Economies are self-organised emergent processes of people trying to make a
living, and democracy is a bottom-up emergent political system
"specifically designed to displace top down kingdoms, theocracies, and
dictatorships".
But most people don't see things that way, said Shermer. "Bottom up
reasoning is counterintuitive. This is why so many people believe that life
was
designed from the top down, and why so many think that economies must be
designed and that countries should be ruled from the top down."
_Roger Schank_ (http://www.rogerschank.com/index.html) , a psychologist
and computer scientist, proposed that we should all know _the true meaning of
"experimentation"_ (http://edge.org/q2011/q11_2.html#schank) , which he
said had been ruined by bad schooling, where pupils learn that scientists
conduct experiments and if we copy exactly what they did in our high school
labs we will get the results they got. "In effect we learn that
experimentation is boring, is something done by scientists and has nothing to
do with our
daily lives."
Instead, he said, proper experiments are all about assessing and gathering
evidence. "In other words, the scientific activity that surrounds
experimentation is about thinking clearly in the face of evidence obtained as
the
result of an experiment. But people who don't see their actions as
experiments, and those who don't know how to reason carefully from data, will
continue to learn less well from their own experiences than those who do.
"Since most of us have learned the word 'experiment' in the context of a
boring ninth grade science class, most people have long since learned to
discount science and experimentation as being relevant to their lives."
_Lisa Randall_
(http://www.physics.harvard.edu/people/facpages/randall.html) , a physicist at
Harvard University, argued that perhaps _"science"

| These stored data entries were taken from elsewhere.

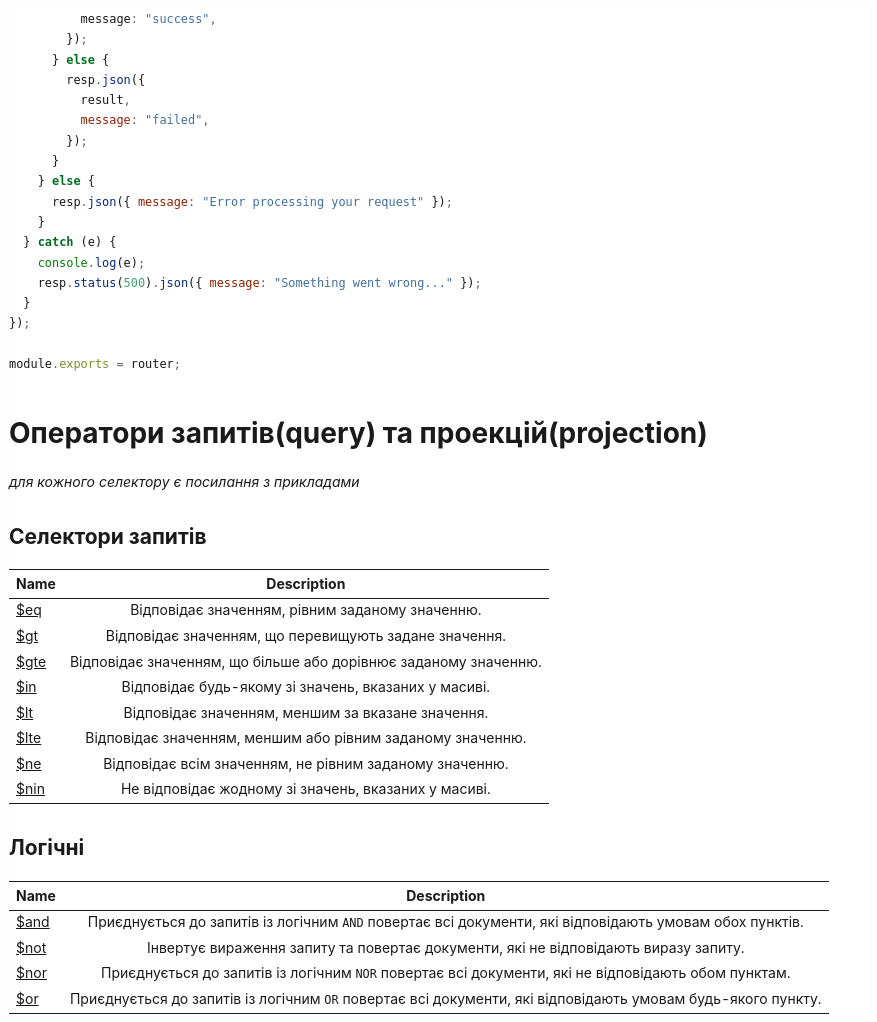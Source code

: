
 ```js
          message: "success",
        });
      } else {
        resp.json({
          result,
          message: "failed",
        });
      }
    } else {
      resp.json({ message: "Error processing your request" });
    }
  } catch (e) {
    console.log(e);
    resp.status(500).json({ message: "Something went wrong..." });
  }
});

module.exports = router;
```

# Оператори запитів(query) та проекцій(projection)

_для кожного селектору є посилання з прикладами_

## Селектори запитів

| Name   | Description                                                         |
|--------|:-------------------------------------------------------------------:|
| [$eq](https://www.bookstack.cn/read/mongodb-4.2-manual/6340320dc3dfc823.md#op._S_eq)	   | Відповідає значенням, рівним заданому значенню.                     | 
| [$gt](https://www.bookstack.cn/read/mongodb-4.2-manual/b18f99cdd71e3948.md#op._S_gt)	   | Відповідає значенням, що перевищують задане значення.               |
| [$gte](https://www.bookstack.cn/read/mongodb-4.2-manual/69028f025e729a31.md#op._S_gte)	| Відповідає значенням, що більше або дорівнює заданому значенню.     |
| [$in](https://www.bookstack.cn/read/mongodb-4.2-manual/17161a7651d20b5a.md#op._S_in)	   | Відповідає будь-якому зі значень, вказаних у масиві.                |
| [$lt](https://www.bookstack.cn/read/mongodb-4.2-manual/750260d4249e8c35.md#op._S_lt)	   | Відповідає значенням, меншим за вказане значення.                   |
| [$lte](https://www.bookstack.cn/read/mongodb-4.2-manual/eea81d13c92ecd5f.md#op._S_lte)	| Відповідає значенням, меншим або рівним заданому значенню.          |
| [$ne](https://www.bookstack.cn/read/mongodb-4.2-manual/bd164579d80de3c9.md#op._S_ne)	   | Відповідає всім значенням, не рівним заданому значенню.             |
| [$nin](https://www.bookstack.cn/read/mongodb-4.2-manual/a2c67159e3c89845.md#op._S_nin)	| Не відповідає жодному зі значень, вказаних у масиві.                |

## Логічні

| Name	| Description                                                                                                     |
|--------|:---------------------------------------------------------------------------------------------------------------:|
| [$and](https://www.bookstack.cn/read/mongodb-4.2-manual/0ac9f896539e32b6.md#op._S_and)	| Приєднується до запитів із логічним ```AND``` повертає всі документи, які відповідають умовам обох пунктів.     |
| [$not](https://www.bookstack.cn/read/mongodb-4.2-manual/3d1841137078acd3.md#op._S_not)	| Інвертує вираження запиту та повертає документи, які не відповідають виразу запиту.                             |
| [$nor](https://www.bookstack.cn/read/mongodb-4.2-manual/df28b9509c0a357d.md#op._S_nor)	| Приєднується до запитів із логічним ```NOR``` повертає всі документи, які не відповідають обом пунктам.         |
| [$or](https://www.bookstack.cn/read/mongodb-4.2-manual/0c1c9c15f2142aa5.md#op._S_or)	   | Приєднується до запитів із логічним ```OR``` повертає всі документи, які відповідають умовам будь-якого пункту. |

itself_ (http://edge.org/q2011/q11_5.html#randall) would be a useful concept
for
wider appreciation. "The idea that we can systematically understand
certain aspects of the world and make predictions based on what we've learned
–
while appreciating and categorising the extent and limitations of what we
know – plays a big role in how we think.
"Many words that summarise the nature of science such as 'cause and
effect', 'predictions', and 'experiments', as well as words that describe
probabilistic results such as 'mean', 'median', 'standard deviation', and the
notion of 'probability' itself help us understand more specifically what this
means and how to interpret the world and behaviour within it."